In debating the proper state surcharge on alcoholic beverages, ''tax'' is the wrong word. ''User fee'' is more like it. Widespread consumption of alcohol is inevitably accompanied by a host of costly behaviors -- assaults, drunken driving, domestic violence, fetal alcohol syndrome. Dealing with the fallout from alcohol abuse costs the state well over $100 million yearly. Just as the state gasoline tax helps pay for wear and tear on highways, an alcohol tax helps pay for the wear and tear that alcohol abuse inflicts on society.
The problem is, alcohol pays only a small share of the costs it inflicts on public treasuries in Alaska. The alcohol tax nets the state about $12 million, compared to about $146 million that state and local governments spend on alcohol-related costs for cops and courts and prisons. Adding government health care expenses for alcohol-related ills drives the total cost even higher.

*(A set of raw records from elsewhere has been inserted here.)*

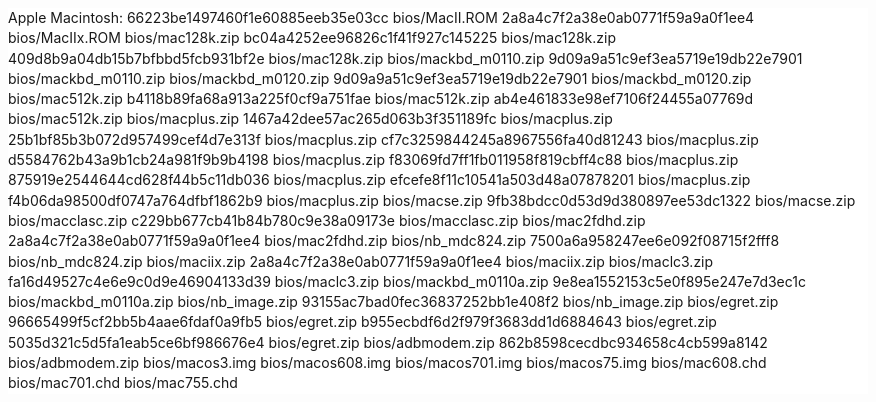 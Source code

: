 Apple Macintosh:
66223be1497460f1e60885eeb35e03cc bios/MacII.ROM
2a8a4c7f2a38e0ab0771f59a9a0f1ee4 bios/MacIIx.ROM
 bios/mac128k.zip
bc04a4252ee96826c1f41f927c145225 bios/mac128k.zip
409d8b9a04db15b7bfbbd5fcb931bf2e bios/mac128k.zip
 bios/mackbd_m0110.zip
9d09a9a51c9ef3ea5719e19db22e7901 bios/mackbd_m0110.zip
 bios/mackbd_m0120.zip
9d09a9a51c9ef3ea5719e19db22e7901 bios/mackbd_m0120.zip
 bios/mac512k.zip
b4118b89fa68a913a225f0cf9a751fae bios/mac512k.zip
ab4e461833e98ef7106f24455a07769d bios/mac512k.zip
 bios/macplus.zip
1467a42dee57ac265d063b3f351189fc bios/macplus.zip
25b1bf85b3b072d957499cef4d7e313f bios/macplus.zip
cf7c3259844245a8967556fa40d81243 bios/macplus.zip
d5584762b43a9b1cb24a981f9b9b4198 bios/macplus.zip
f83069fd7ff1fb011958f819cbff4c88 bios/macplus.zip
875919e2544644cd628f44b5c11db036 bios/macplus.zip
efcefe8f11c10541a503d48a07878201 bios/macplus.zip
f4b06da98500df0747a764dfbf1862b9 bios/macplus.zip
 bios/macse.zip
9fb38bdcc0d53d9d380897ee53dc1322 bios/macse.zip
 bios/macclasc.zip
c229bb677cb41b84b780c9e38a09173e bios/macclasc.zip
 bios/mac2fdhd.zip
2a8a4c7f2a38e0ab0771f59a9a0f1ee4 bios/mac2fdhd.zip
 bios/nb_mdc824.zip
7500a6a958247ee6e092f08715f2fff8 bios/nb_mdc824.zip
 bios/maciix.zip
2a8a4c7f2a38e0ab0771f59a9a0f1ee4 bios/maciix.zip
 bios/maclc3.zip
fa16d49527c4e6e9c0d9e46904133d39 bios/maclc3.zip
 bios/mackbd_m0110a.zip
9e8ea1552153c5e0f895e247e7d3ec1c bios/mackbd_m0110a.zip
 bios/nb_image.zip
93155ac7bad0fec36837252bb1e408f2 bios/nb_image.zip
 bios/egret.zip
96665499f5cf2bb5b4aae6fdaf0a9fb5 bios/egret.zip
b955ecbdf6d2f979f3683dd1d6884643 bios/egret.zip
5035d321c5d5fa1eab5ce6bf986676e4 bios/egret.zip
 bios/adbmodem.zip
862b8598cecdbc934658c4cb599a8142 bios/adbmodem.zip
 bios/macos3.img
 bios/macos608.img
 bios/macos701.img
 bios/macos75.img
 bios/mac608.chd
 bios/mac701.chd
 bios/mac755.chd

Responsible drinkers can't wash their hands of responsibility for helping recoup more of those costs. If alcohol weren't readily available for those who drink modest amounts for pleasure, it wouldn't be so readily available to those who abuse it. Part of the cost of responsible drinking is helping pay for at least some of the damage that results from allowing alcohol to be so widely available.
Fiscal plan or no, the dime-a-drink fee increase pushed by Republican Rep. Lisa Murkowski is long overdue. The state's excise fee hasn't been increased since 1983. (The state charges a flat fee per gallon of alcohol, rather than a percentage of the sales price.) The state treasury spends ever-increasing amounts of money to deal with the carnage and crime produced by alcohol abuse. Just for this coming year, Gov. Tony Knowles has proposed spending an extra $7.8 million to expand programs that combat alcohol addiction.
Considering all the social costs associated with alcohol, the 2000 report of the Alaska Criminal Justice Assessment Commission's alcohol policy committee recommended increasing the state's alcohol user fee by 25 cents a drink. At a dime a drink, Rep. Murkowski's proposal has been watered down already; it shouldn't be watered down any further.